:: Records for this exercise ::

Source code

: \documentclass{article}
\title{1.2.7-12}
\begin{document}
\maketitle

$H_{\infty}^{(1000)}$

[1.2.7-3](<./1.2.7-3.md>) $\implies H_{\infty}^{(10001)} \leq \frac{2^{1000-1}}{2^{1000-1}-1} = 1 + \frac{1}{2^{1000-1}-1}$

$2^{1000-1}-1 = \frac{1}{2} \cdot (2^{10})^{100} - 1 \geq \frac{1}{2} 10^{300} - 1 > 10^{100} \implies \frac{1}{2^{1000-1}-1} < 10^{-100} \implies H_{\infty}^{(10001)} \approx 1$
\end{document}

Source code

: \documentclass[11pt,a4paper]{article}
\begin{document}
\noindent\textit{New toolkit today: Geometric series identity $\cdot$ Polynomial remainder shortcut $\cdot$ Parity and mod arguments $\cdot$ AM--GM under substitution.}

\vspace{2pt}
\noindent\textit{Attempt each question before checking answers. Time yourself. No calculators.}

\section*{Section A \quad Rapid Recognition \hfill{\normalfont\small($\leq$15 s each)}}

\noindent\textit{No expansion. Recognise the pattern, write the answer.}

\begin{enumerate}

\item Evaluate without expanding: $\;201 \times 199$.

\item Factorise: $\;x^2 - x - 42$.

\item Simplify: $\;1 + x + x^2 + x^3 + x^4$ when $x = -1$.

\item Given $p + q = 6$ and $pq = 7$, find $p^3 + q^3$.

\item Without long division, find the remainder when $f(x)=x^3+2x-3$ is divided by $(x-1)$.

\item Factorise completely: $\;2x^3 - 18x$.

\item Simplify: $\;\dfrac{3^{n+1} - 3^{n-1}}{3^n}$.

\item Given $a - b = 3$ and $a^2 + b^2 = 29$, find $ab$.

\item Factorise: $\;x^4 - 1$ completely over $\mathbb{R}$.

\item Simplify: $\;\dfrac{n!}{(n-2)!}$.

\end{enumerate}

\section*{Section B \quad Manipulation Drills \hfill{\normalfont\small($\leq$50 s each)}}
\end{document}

:::

Go through the records from the first line and copy each one exactly, ending after the line that contains "divided by $(x-1)$.". Give nothing else.

Source code

: \documentclass{article}
\title{1.2.7-12}
\begin{document}
\maketitle

$H_{\infty}^{(1000)}$

[1.2.7-3](<./1.2.7-3.md>) $\implies H_{\infty}^{(10001)} \leq \frac{2^{1000-1}}{2^{1000-1}-1} = 1 + \frac{1}{2^{1000-1}-1}$

$2^{1000-1}-1 = \frac{1}{2} \cdot (2^{10})^{100} - 1 \geq \frac{1}{2} 10^{300} - 1 > 10^{100} \implies \frac{1}{2^{1000-1}-1} < 10^{-100} \implies H_{\infty}^{(10001)} \approx 1$
\end{document}

Source code

: \documentclass[11pt,a4paper]{article}
\begin{document}
\noindent\textit{New toolkit today: Geometric series identity $\cdot$ Polynomial remainder shortcut $\cdot$ Parity and mod arguments $\cdot$ AM--GM under substitution.}

\vspace{2pt}
\noindent\textit{Attempt each question before checking answers. Time yourself. No calculators.}

\section*{Section A \quad Rapid Recognition \hfill{\normalfont\small($\leq$15 s each)}}

\noindent\textit{No expansion. Recognise the pattern, write the answer.}

\begin{enumerate}

\item Evaluate without expanding: $\;201 \times 199$.

\item Factorise: $\;x^2 - x - 42$.

\item Simplify: $\;1 + x + x^2 + x^3 + x^4$ when $x = -1$.

\item Given $p + q = 6$ and $pq = 7$, find $p^3 + q^3$.

\item Without long division, find the remainder when $f(x)=x^3+2x-3$ is divided by $(x-1)$.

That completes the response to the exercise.